If you are invited to go on the Jon Stewart Show, you should go. It will be fun, Jon asks softball questions, it will be great, you will get to talk about your book

If, on the other hand, John Oliver, or Asif Mandvi, or Jason Jones, want to talk to you, just laugh at loud and hang up the phone. Do NOT talk to them. Do not do an interview. Do not even answer questions in writing. They already have an angle. They are smarter than you are, or at least they will seem smarter after they finish editing the interview.

Why do otherwise smart people convince themselves that they are going to be anything other than reamed? Froma Harrop is revealed here to be an unbelievable hypocrite and a self-important fool.
She just couldn't believe anyone could disagree with her, and be anything but a "terrorist." She even goes so far as to say that that was NOT a metaphor. She meant it literally: disagree with me, and you are a terrorist. Didn't we all make fun of George Bush when he tried that same stupid line?

Now, I have always just thought Froma Harrop was another economically illiterate lefty journalista. Given that she never took any actual courses in college, it's not her fault.

But.... it turns out she is actually a really, really scary lady. Thanks, Jon Stewart, and thanks to John Oliver! Don't ever call me, by the way. I won't answer, John O.

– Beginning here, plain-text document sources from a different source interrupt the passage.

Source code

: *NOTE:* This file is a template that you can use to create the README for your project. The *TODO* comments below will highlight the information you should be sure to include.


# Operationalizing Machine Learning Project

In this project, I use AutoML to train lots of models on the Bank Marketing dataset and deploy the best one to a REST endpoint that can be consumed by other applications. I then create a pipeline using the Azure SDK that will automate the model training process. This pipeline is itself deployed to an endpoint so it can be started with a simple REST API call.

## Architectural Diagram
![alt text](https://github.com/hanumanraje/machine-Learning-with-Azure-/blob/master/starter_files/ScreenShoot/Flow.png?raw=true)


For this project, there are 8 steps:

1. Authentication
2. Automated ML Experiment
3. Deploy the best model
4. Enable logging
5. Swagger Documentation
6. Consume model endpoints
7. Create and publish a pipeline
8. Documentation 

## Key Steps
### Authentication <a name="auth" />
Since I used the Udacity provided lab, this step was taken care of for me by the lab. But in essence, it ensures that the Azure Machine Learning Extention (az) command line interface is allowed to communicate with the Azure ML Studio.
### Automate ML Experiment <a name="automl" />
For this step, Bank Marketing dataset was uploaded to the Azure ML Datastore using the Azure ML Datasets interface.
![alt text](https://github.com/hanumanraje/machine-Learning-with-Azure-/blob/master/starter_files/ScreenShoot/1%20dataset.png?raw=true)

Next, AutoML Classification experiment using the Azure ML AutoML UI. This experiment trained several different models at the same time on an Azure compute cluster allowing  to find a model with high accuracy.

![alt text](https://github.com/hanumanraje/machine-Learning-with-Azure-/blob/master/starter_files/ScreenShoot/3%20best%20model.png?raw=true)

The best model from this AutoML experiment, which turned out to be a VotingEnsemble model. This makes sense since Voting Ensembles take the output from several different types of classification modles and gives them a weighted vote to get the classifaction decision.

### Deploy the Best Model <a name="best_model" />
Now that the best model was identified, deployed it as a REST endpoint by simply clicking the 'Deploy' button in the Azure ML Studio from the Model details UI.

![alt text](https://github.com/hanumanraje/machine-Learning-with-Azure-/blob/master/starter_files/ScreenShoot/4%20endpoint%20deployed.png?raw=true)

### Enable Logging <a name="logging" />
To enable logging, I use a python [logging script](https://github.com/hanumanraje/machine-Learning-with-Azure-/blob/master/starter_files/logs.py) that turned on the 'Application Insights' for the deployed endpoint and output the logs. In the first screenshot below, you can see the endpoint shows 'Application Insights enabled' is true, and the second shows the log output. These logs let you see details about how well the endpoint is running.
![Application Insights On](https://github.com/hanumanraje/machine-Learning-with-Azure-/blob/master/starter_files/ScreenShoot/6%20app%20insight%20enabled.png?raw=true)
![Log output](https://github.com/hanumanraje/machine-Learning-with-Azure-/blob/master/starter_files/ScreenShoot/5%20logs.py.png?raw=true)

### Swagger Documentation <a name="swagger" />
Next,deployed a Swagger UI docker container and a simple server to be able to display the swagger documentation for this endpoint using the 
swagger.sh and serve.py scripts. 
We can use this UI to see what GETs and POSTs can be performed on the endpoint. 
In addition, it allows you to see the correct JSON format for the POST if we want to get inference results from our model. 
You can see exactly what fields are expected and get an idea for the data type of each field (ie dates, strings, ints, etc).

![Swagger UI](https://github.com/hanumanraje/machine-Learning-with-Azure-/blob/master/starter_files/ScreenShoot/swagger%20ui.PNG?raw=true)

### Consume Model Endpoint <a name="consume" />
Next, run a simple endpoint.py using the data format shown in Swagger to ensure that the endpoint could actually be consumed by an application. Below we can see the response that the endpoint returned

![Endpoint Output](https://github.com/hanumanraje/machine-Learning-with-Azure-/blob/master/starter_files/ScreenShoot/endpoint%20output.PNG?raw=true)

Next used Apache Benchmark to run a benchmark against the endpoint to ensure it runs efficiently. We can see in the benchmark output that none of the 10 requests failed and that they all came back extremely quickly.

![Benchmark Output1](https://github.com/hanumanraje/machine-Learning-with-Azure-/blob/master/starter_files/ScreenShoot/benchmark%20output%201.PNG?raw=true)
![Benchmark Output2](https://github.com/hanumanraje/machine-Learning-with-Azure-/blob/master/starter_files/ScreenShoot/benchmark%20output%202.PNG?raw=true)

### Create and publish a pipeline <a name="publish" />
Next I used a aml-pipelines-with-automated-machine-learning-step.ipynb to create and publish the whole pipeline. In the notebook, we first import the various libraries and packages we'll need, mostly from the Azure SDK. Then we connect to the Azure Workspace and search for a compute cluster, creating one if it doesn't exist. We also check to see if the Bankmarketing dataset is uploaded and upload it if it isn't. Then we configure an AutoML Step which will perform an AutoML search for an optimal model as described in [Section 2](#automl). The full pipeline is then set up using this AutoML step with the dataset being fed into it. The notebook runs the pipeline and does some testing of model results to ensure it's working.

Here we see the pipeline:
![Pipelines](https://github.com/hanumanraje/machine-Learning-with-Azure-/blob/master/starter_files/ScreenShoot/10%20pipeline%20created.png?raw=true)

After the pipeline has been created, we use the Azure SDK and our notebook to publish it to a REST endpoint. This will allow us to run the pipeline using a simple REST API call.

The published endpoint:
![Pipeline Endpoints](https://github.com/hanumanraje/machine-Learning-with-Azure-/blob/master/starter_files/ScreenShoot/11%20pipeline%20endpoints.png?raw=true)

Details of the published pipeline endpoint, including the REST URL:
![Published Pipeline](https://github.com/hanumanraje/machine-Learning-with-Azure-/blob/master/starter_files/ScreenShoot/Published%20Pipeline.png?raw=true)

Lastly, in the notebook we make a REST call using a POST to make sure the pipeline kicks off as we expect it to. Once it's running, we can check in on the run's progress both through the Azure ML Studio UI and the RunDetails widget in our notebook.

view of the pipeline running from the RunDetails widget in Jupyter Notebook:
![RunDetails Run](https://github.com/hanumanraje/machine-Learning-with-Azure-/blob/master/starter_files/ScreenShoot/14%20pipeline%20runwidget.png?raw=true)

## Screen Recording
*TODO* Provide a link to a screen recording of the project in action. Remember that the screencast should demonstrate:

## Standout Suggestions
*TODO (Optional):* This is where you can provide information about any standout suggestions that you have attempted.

Lagniappe: From Wikipedia.... Harrop is the President of the National Conference of Editorial Writers. One project of the NCEW is the Civility Project, aimed at restoring civility to America's public discourse. Her position was criticized by the Wall Street Journal, which noted the contrast between this role and her comparison of the Tea Party to terrorist groups such as al-Qaida. In her response to the criticism, Harrop stated, "I see incivility as not letting other people speak their piece." She subsequently deleted all the comments from the post and shut down the commenting feature of her blog.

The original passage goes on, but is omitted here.